Destruction doesn't have the mana efficiency to maintain mage-level destructive output for long, and it lacks the self-sustaining nature of a mage who can conjure drinks. Warlocks can use life tap and bandaging, but it's too slow and expensive to be a regular habit for mana refills.

Really what we have here is an interesting game of World of Theorycraft, positing the rare AoE Kiting Party vs. the endagered species known as the Destruction Warlock. :)

Thanks for the discussion though. It's been spirited and entertaining!

Kv

Reply
#96
KiloVictor,May 9 2005, 01:06 PM Wrote:If the targets aren't fire-resistant, warlocks can provide fairly mediocre AoE with RoF. Sadly, my experience with Hellfire is that it's a good way to grab a bunch of aggro and spend a lot of mana before getting interrupted. Maybe I'm not doing it right.
[right][snapback]76703[/snapback][/right]

Hellfire giving you trouble is perfectly natural for warlocks. Unlike mages, you have to get the timing and far less difficult, positioning, just right.
In 5 man you must coordinate with your party to have everyone move up in a concentrated AoE circle so enemies don't shuffle around too much.

You must wait until your party has grabbed sufficient aggro (not hard with high damage rogues around) so that you have 'just enough' buffer time through aggro and hellfire range distance before your AoE steals aggro. It is an extremely delicate operation. A few seconds waiting extra can mean everything goes splat, or your hellfire is cut short and we have a much longer battle.
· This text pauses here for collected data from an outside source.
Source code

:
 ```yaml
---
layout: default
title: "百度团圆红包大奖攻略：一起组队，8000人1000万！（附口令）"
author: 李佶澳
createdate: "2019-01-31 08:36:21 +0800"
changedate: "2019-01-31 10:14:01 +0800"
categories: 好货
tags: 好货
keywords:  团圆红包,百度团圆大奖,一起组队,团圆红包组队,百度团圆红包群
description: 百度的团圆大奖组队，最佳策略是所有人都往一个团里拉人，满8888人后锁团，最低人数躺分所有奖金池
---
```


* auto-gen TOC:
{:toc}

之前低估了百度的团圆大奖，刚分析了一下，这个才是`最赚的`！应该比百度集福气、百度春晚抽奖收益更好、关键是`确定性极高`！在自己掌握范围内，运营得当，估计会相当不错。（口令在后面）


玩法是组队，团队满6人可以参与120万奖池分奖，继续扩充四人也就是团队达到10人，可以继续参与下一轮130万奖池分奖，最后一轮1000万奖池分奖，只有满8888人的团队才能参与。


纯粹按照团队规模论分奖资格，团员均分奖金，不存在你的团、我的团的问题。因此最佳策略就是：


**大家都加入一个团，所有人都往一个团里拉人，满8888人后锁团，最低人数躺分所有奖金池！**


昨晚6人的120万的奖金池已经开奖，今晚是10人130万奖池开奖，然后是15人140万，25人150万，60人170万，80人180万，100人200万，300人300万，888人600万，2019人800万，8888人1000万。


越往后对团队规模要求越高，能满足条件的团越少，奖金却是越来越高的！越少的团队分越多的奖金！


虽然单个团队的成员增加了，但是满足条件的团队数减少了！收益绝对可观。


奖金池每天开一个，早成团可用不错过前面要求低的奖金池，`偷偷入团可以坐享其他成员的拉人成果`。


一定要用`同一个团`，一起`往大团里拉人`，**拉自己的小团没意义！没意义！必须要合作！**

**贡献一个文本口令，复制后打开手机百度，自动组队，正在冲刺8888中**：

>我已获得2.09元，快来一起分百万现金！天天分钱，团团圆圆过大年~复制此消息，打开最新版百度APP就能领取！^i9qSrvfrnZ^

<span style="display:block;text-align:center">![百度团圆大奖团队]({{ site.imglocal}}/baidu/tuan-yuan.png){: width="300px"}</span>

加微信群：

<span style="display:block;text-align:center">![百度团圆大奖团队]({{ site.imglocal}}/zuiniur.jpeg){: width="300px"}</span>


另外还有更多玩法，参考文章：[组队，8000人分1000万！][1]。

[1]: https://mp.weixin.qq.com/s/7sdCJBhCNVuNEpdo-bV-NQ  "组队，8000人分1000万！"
Hellfire can be very effective, but the gap of versatility is the difference between AoE and no AoE and a dead caster. Mages can still AoE under attack, warlocks cannot. KV experiences the easily attained situation when warlocks cannot aoe after a HF attempt.

KV's non-use of HF is pretty one sign of the difficulty using warlock skills. Currently, I have 100 skills on my hotbar. I still need more buttons. In addition, I'm just getting into macros now... and they're absolutely necessary to use certain skills effectively. Warlocks are difficult to master. I maintain warlock utility bill costs are extremely high.
Reply
#97
Skandranon,May 6 2005, 08:51 PM Wrote:My solution was to make the mage class clearly better at its specialization, AoE damage.  The fact that there's reasonable debate on the topic now suggests that it's not clearly better enough.  Of course, there's an alternative solution, which is to give the mage some of the capabilities of other classes, but weaker, just like Seduce is a weaker Polymorph.  Perhaps we could get small resistance buffs castable on other players, or some minor form of self aggro reduction, or maybe a debuff of some kind, or perhaps a mana burn that doesn't inflict damage.  There are a great many choices.  However, in the current state, especially in 5-man parties, it's hard to see a particularly compelling reason to fill the slot with a mage if a Destruction spec warlock's around.
[right][snapback]76526[/snapback][/right]
I hate to drag this one back out but for some reason I had two thoughts on this that I think actually balance this a bit more, specifically on the damage of the two AoE's under consideration. The conversation was left at a 169 DPS vs. 208 DPS stopping point, but is that really what we're talking about here?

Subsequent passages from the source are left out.